Tozer continued, "I have said that Abraham possessed nothing. Yet was not this poor man rich? Everything he had owned before was his still to enjoy: sheep, camels, herds and good of every sort. He had also his wife and his friends, and best of all he had his son Isaac safe by his side. He had everything, but he possessed nothing. There is the spiritual secret. There is the sweet theology of the heart which can be learned only in the school of renunciation."

I love this line from chapter two and have found it to be true through many life experiences, "Everything is safe which we commit to Him, and nothing is really safe which is not so committed."

What does all of this have to do with impending change? Sometimes even the adventure of change means letting go of something, someone, some place, in order to go with God. To go with God in peace, He has to dwell on the throne of your heart. In releasing all else to Him, knowing He loves me, knowing His perfect will is always the best, knowing He is sovereign, I know I can follow Him wherever He leads me and He will keep safe all that I've committed to Him.

I will end with a closing word and prayer from chapter two of The Pursuit of God. "If we would indeed know God in growing intimacy, we must go this way of renunciation. And if we are set upon the pursuit of God, He will sooner or later bring us to this test."
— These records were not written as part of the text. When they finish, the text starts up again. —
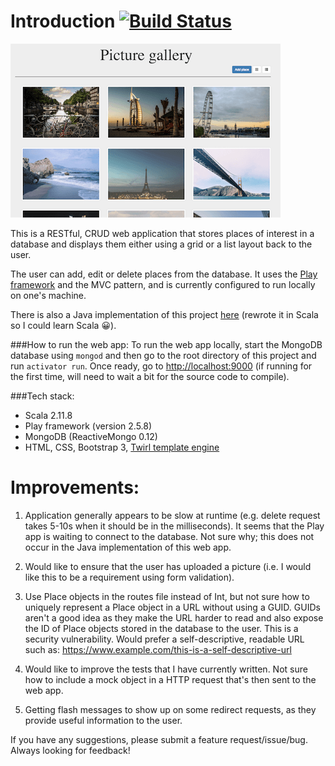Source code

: Introduction [![Build Status](https://travis-ci.org/muhsinali/picture-gallery-scala.svg?branch=master)](https://travis-ci.org/muhsinali/picture-gallery-scala)
=================================
![alt tag](public/images/pictureGallery.png)

This is a RESTful, CRUD web application that stores places of interest in a database and displays them either using a grid or a list layout back to the user.

The user can add, edit or delete places from the database. It uses the [Play framework](https://www.playframework.com/) and the MVC pattern, and is currently configured to run locally on one's machine.

There is also a Java implementation of this project [here](https://github.com/muhsinali/picture-gallery) (rewrote it in Scala so I could learn Scala :grinning:).

###How to run the web app:
To run the web app locally, start the MongoDB database using `mongod` and then go to the root directory of this project and run `activator run`. Once ready, go to [http://localhost:9000](http://localhost:9000) (if running for the first time, will need to wait a bit for the source code to compile).

###Tech stack:
- Scala 2.11.8
- Play framework (version 2.5.8)
- MongoDB (ReactiveMongo 0.12)
- HTML, CSS, Bootstrap 3, [Twirl template engine](https://www.playframework.com/documentation/2.5.x/ScalaTemplates)




Improvements:
=================================

1. Application generally appears to be slow at runtime (e.g. delete request takes 5-10s when it should be in the milliseconds). It seems that the Play app is waiting to connect to the database. Not sure why; this does not occur in the Java implementation of this web app.

2. Would like to ensure that the user has uploaded a picture (i.e. I would like this to be a requirement using form validation).

3. Use Place objects in the routes file instead of Int, but not sure how to uniquely represent a Place object in a URL without using a GUID. GUIDs aren't a good idea as they make the URL harder to read and also expose the ID of Place objects stored in the database to the user. This is a security vulnerability. Would prefer a self-descriptive, readable URL such as:
    https://www.example.com/this-is-a-self-descriptive-url

4. Would like to improve the tests that I have currently written. Not sure how to include a mock object in a HTTP request that's then sent to the web app.

5. Getting flash messages to show up on some redirect requests, as they provide useful information to the user.

If you have any suggestions, please submit a feature request/issue/bug. Always looking for feedback! 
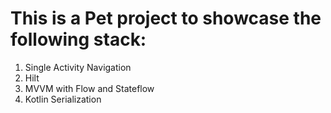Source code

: # This is a Pet project to showcase the following stack:
1. Single Activity Navigation
2. Hilt
3. MVVM with Flow and Stateflow
4. Kotlin Serialization
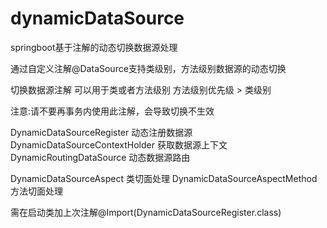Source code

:# dynamicDataSource
springboot基于注解的动态切换数据源处理

通过自定义注解@DataSource支持类级别，方法级别数据源的动态切换

切换数据源注解 可以用于类或者方法级别 方法级别优先级 > 类级别  

注意:请不要再事务内使用此注解，会导致切换不生效

DynamicDataSourceRegister 动态注册数据源
DynamicDataSourceContextHolder 获取数据源上下文
DynamicRoutingDataSource 动态数据源路由

DynamicDataSourceAspect 类切面处理
DynamicDataSourceAspectMethod 方法切面处理

需在启动类加上次注解@Import(DynamicDataSourceRegister.class)

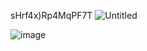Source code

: sHrf4x)Rp4MqPF7T
![Untitled](https://github.com/user-attachments/assets/4c04b520-027f-4a3b-ae83-22e5d3a88f3d)

![image](https://github.com/user-attachments/assets/3401e3c2-e0e0-4416-b922-7713179f5d4b)
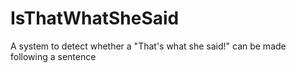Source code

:# IsThatWhatSheSaid
A system to detect whether a "That's what she said!" can be made following a sentence
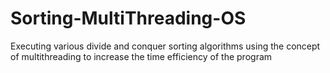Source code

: # Sorting-MultiThreading-OS
Executing various divide and conquer sorting algorithms using the concept of multithreading to increase the time efficiency of the program
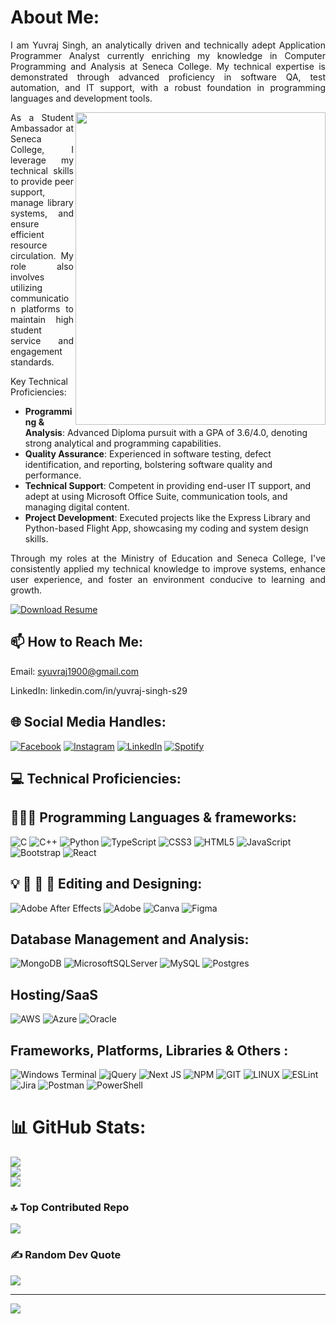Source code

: # About Me:
<p align=justify>I am Yuvraj Singh, an analytically driven and technically adept Application Programmer Analyst currently enriching my knowledge in Computer Programming and Analysis at Seneca College. My technical expertise is demonstrated through advanced proficiency in software QA, test automation, and IT support, with a robust foundation in programming languages and development tools.</p>

<img align="right" width="400" height="500" src="https://github.com/syuvraj19/YuvrajSingh/assets/99282818/596a2f21-193e-4e45-b827-37085af4adb2" style="border:10 px solid black;">



<p align=justify>As a Student Ambassador at Seneca College, I leverage my technical skills to provide peer support, manage library systems, and ensure efficient resource circulation. My role also involves utilizing communication platforms to maintain high student service and engagement standards.</p>

Key Technical Proficiencies:
- **Programming & Analysis**: Advanced Diploma pursuit with a GPA of 3.6/4.0, denoting strong analytical and programming capabilities.
- **Quality Assurance**: Experienced in software testing, defect identification, and reporting, bolstering software quality and performance.
- **Technical Support**: Competent in providing end-user IT support, and adept at using Microsoft Office Suite, communication tools, and managing digital content.
- **Project Development**: Executed projects like the Express Library and Python-based Flight App, showcasing my coding and system design skills.

<p align=justify>Through my roles at the Ministry of Education and Seneca College, I've consistently applied my technical knowledge to improve systems, enhance user experience, and foster an environment conducive to learning and growth.</p>

[<img src="https://img.shields.io/badge/Download-Resume-green.svg" alt="Download Resume" style="height: auto !important; width: auto !important;" />](https://github.com/user-attachments/files/15799143/Resume.pdf)

## 📫 How to Reach Me: 
Email: syuvraj1900@gmail.com

LinkedIn: linkedin.com/in/yuvraj-singh-s29

## 🌐 Social Media Handles:
[![Facebook](https://img.shields.io/badge/Facebook-%231877F2.svg?logo=Facebook&logoColor=white)](https://www.facebook.com/profile.php?id=100011399805579) 
[![Instagram](https://img.shields.io/badge/Instagram-%23E4405F.svg?logo=Instagram&logoColor=white)](https://www.instagram.com/yuvraj.xyzz/) 
[![LinkedIn](https://img.shields.io/badge/LinkedIn-%230077B5.svg?logo=linkedin&logoColor=white)](https://www.linkedin.com/in/yuvraj-singh-s29/) 
[![Spotify](https://img.shields.io/badge/Spotify-%231DB954.svg?&logo=Spotify&logoColor=white)](https://open.spotify.com/user/31ttondzwl5fx5hwq3paj7ot3uwi?si=quw0Th2dSNaScIInAHp-LA&nd=1)

## 💻 Technical Proficiencies:
## 🧑🏻‍💻 Programming Languages & frameworks:
![C](https://img.shields.io/badge/c-%2300599C.svg?style=for-the-badge&logo=c&logoColor=white) 
![C++](https://img.shields.io/badge/c++-%2300599C.svg?style=for-the-badge&logo=c%2B%2B&logoColor=white) 
![Python](https://img.shields.io/badge/python-3670A0?style=for-the-badge&logo=python&logoColor=ffdd54) 
![TypeScript](https://img.shields.io/badge/typescript-%23007ACC.svg?style=for-the-badge&logo=typescript&logoColor=white) 
![CSS3](https://img.shields.io/badge/css3-%231572B6.svg?style=for-the-badge&logo=css3&logoColor=white) 
![HTML5](https://img.shields.io/badge/html5-%23E34F26.svg?style=for-the-badge&logo=html5&logoColor=white) 
![JavaScript](https://img.shields.io/badge/javascript-%23323330.svg?style=for-the-badge&logo=javascript&logoColor=%23F7DF1E) 
![Bootstrap](https://img.shields.io/badge/bootstrap-%238511FA.svg?style=for-the-badge&logo=bootstrap&logoColor=white) 
![React](https://img.shields.io/badge/react-%2320232a.svg?style=for-the-badge&logo=react&logoColor=%2361DAFB) 

## 💡 📸 🎥 💽 Editing and Designing:
![Adobe After Effects](https://img.shields.io/badge/Adobe%20After%20Effects-9999FF.svg?style=for-the-badge&logo=Adobe%20After%20Effects&logoColor=white) 
![Adobe](https://img.shields.io/badge/adobe-%23FF0000.svg?style=for-the-badge&logo=adobe&logoColor=white) 
![Canva](https://img.shields.io/badge/Canva-%2300C4CC.svg?style=for-the-badge&logo=Canva&logoColor=white) 
![Figma](https://img.shields.io/badge/figma-%23F24E1E.svg?style=for-the-badge&logo=figma&logoColor=white) 

## Database Management and Analysis:
![MongoDB](https://img.shields.io/badge/MongoDB-%234ea94b.svg?style=for-the-badge&logo=mongodb&logoColor=white) 
![MicrosoftSQLServer](https://img.shields.io/badge/Microsoft%20SQL%20Server-CC2927?style=for-the-badge&logo=microsoft%20sql%20server&logoColor=white) 
![MySQL](https://img.shields.io/badge/mysql-%2300000f.svg?style=for-the-badge&logo=mysql&logoColor=white) 
![Postgres](https://img.shields.io/badge/postgres-%23316192.svg?style=for-the-badge&logo=postgresql&logoColor=white) 

## Hosting/SaaS
![AWS](https://img.shields.io/badge/AWS-%23FF9900.svg?style=for-the-badge&logo=amazon-aws&logoColor=white) 
![Azure](https://img.shields.io/badge/azure-%230072C6.svg?style=for-the-badge&logo=microsoftazure&logoColor=white)
![Oracle](https://img.shields.io/badge/Oracle-F80000?style=for-the-badge&logo=oracle&logoColor=white) 

## Frameworks, Platforms, Libraries & Others : 
![Windows Terminal](https://img.shields.io/badge/Windows%20Terminal-%234D4D4D.svg?style=for-the-badge&logo=windows-terminal&logoColor=white) 
![jQuery](https://img.shields.io/badge/jquery-%230769AD.svg?style=for-the-badge&logo=jquery&logoColor=white) 
![Next JS](https://img.shields.io/badge/Next-black?style=for-the-badge&logo=next.js&logoColor=white) 
![NPM](https://img.shields.io/badge/NPM-%23CB3837.svg?style=for-the-badge&logo=npm&logoColor=white)
![GIT](https://img.shields.io/badge/Git-fc6d26?style=for-the-badge&logo=git&logoColor=white) 
![LINUX](https://img.shields.io/badge/Linux-FCC624?style=for-the-badge&logo=linux&logoColor=black) 
![ESLint](https://img.shields.io/badge/ESLint-4B3263?style=for-the-badge&logo=eslint&logoColor=white) 
![Jira](https://img.shields.io/badge/jira-%230A0FFF.svg?style=for-the-badge&logo=jira&logoColor=white) 
![Postman](https://img.shields.io/badge/Postman-FF6C37?style=for-the-badge&logo=postman&logoColor=white)
![PowerShell](https://img.shields.io/badge/PowerShell-%235391FE.svg?style=for-the-badge&logo=powershell&logoColor=white) 

# 📊 GitHub Stats:
![](https://github-readme-stats.vercel.app/api?username=syuvraj19&theme=dark&hide_border=false&include_all_commits=true&count_private=true)<br/>
![](https://github-readme-streak-stats.herokuapp.com/?user=syuvraj19&theme=dark&hide_border=false)<br/>
![](https://github-readme-stats.vercel.app/api/top-langs/?username=syuvraj19&theme=dark&hide_border=false&include_all_commits=true&count_private=true&layout=compact)

### 🔝 Top Contributed Repo
![](https://github-contributor-stats.vercel.app/api?username=syuvraj19&limit=5&theme=dark&combine_all_yearly_contributions=true)

### ✍️ Random Dev Quote
![](https://quotes-github-readme.vercel.app/api?type=horizontal&theme=radical)

---
[![](https://visitcount.itsvg.in/api?id=syuvraj19&icon=0&color=0)](https://visitcount.itsvg.in)

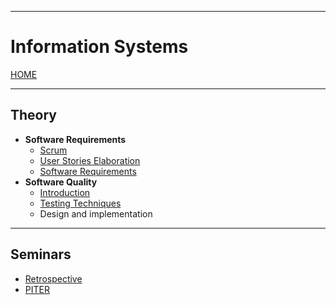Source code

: 
---
# Information Systems

[HOME](../../README.md)

---
## Theory
- **Software Requirements**
	- [Scrum](data/scrum.md)
	- [User Stories Elaboration](data/us.md)
	- [Software Requirements](data/req.md)
- **Software Quality**
	- [Introduction](data/Test_Intro.md)
	- [Testing Techniques](data/Test_Tech.md)
	- Design and implementation
---
## Seminars
- [Retrospective](data/retro.md)
- [PITER](data/piter.md)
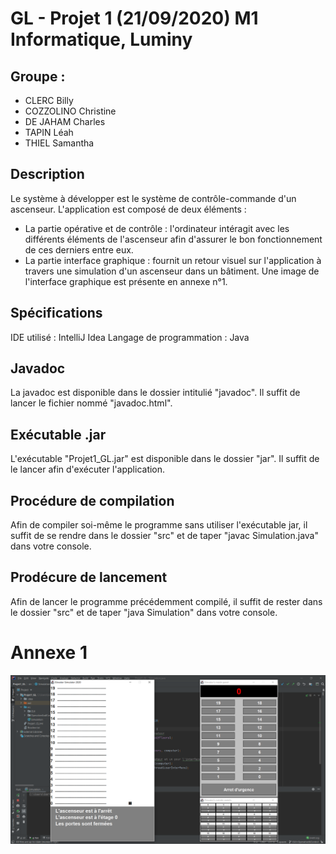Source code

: # GL - Projet 1 (21/09/2020) M1 Informatique, Luminy

## Groupe :
- CLERC Billy
- COZZOLINO Christine
- DE JAHAM Charles
- TAPIN Léah
- THIEL Samantha

## Description

Le système à développer est le système de contrôle-commande d'un ascenseur. L'application est composé de deux éléments :
 - La partie opérative et de contrôle : l'ordinateur intéragit avec les différents éléments de l'ascenseur afin d'assurer le bon fonctionnement de ces derniers entre eux.
 - La partie interface graphique : fournit un retour visuel sur l'application à travers une simulation d'un ascenseur dans un bâtiment. Une image de l'interface graphique est présente en annexe n°1.

## Spécifications

IDE utilisé : IntelliJ Idea
Langage de programmation : Java

## Javadoc

La javadoc est disponible dans le dossier intitulié "javadoc". Il suffit de lancer le fichier nommé "javadoc.html".

## Exécutable .jar

L'exécutable "Projet1_GL.jar" est disponible dans le dossier "jar". Il suffit de le lancer afin d'exécuter l'application.

## Procédure de compilation

Afin de compiler soi-même le programme sans utiliser l'exécutable jar, il suffit de se rendre dans le dossier "src" et de taper "javac Simulation.java" dans votre console.

## Prodécure de lancement

Afin de lancer le programme précédemment compilé, il suffit de rester dans le dossier "src" et de taper "java Simulation" dans votre console.

# Annexe 1

![alt text](https://github.com/t17001743/Projet1_GL/blob/master/GUI.PNG?raw=true)
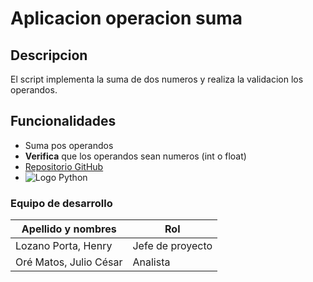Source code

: 

# Aplicacion operacion suma
## Descripcion
El script implementa la suma de dos numeros y realiza la validacion los operandos.
## Funcionalidades
- Suma pos operandos
- **Verifica** que los operandos sean numeros (int o float)
- [Repositorio GitHub]([https://github.com/lhenryporta27/operacion-suma.git)
- ![Logo Python](https://static-00.iconduck.com/assets.00/logo-python-icon-506x512-t38ct41x.png)
### Equipo de desarrollo
| Apellido y nombres | Rol |
| ------------------ | --- |
| Lozano Porta, Henry| Jefe de proyecto |
| Oré Matos, Julio César | Analista |
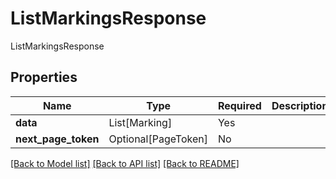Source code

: # ListMarkingsResponse

ListMarkingsResponse

## Properties
| Name | Type | Required | Description |
| ------------ | ------------- | ------------- | ------------- |
**data** | List[Marking] | Yes |  |
**next_page_token** | Optional[PageToken] | No |  |


[[Back to Model list]](../../../../README.md#models-v2-link) [[Back to API list]](../../../../README.md#apis-v2-link) [[Back to README]](../../../../README.md)

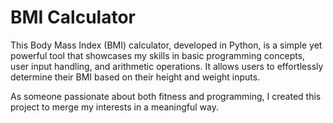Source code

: # BMI Calculator

This Body Mass Index (BMI) calculator, developed in Python, is a simple yet powerful tool that showcases my skills in basic programming concepts, user input handling, and arithmetic operations. It allows users to effortlessly determine their BMI based on their height and weight inputs.

As someone passionate about both fitness and programming, I created this project to merge my interests in a meaningful way.

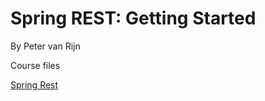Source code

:# Spring REST: Getting Started

By Peter van Rijn
 
Course files
 
[Spring Rest](https://www.pluralsight.com/courses/spring-rest)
"Father, I want to know Thee, but my cowardly heart fears to give up its toys. I cannot part with them without bleeding and I do not try to hid from Thee the terror of the parting. I come trembling, but I do come. Please root from my heart all those things which I have cherished so long and which have become a very part of my living self, so that Thou mayest enter and dwell there without a rival. Then shalt Thou make the place of Thy feet glorious. Then shall my heart have no need of the sun to shine in it, for Thyself wilt be the light of it, and there shall be no night there. In Jesus name, Amen."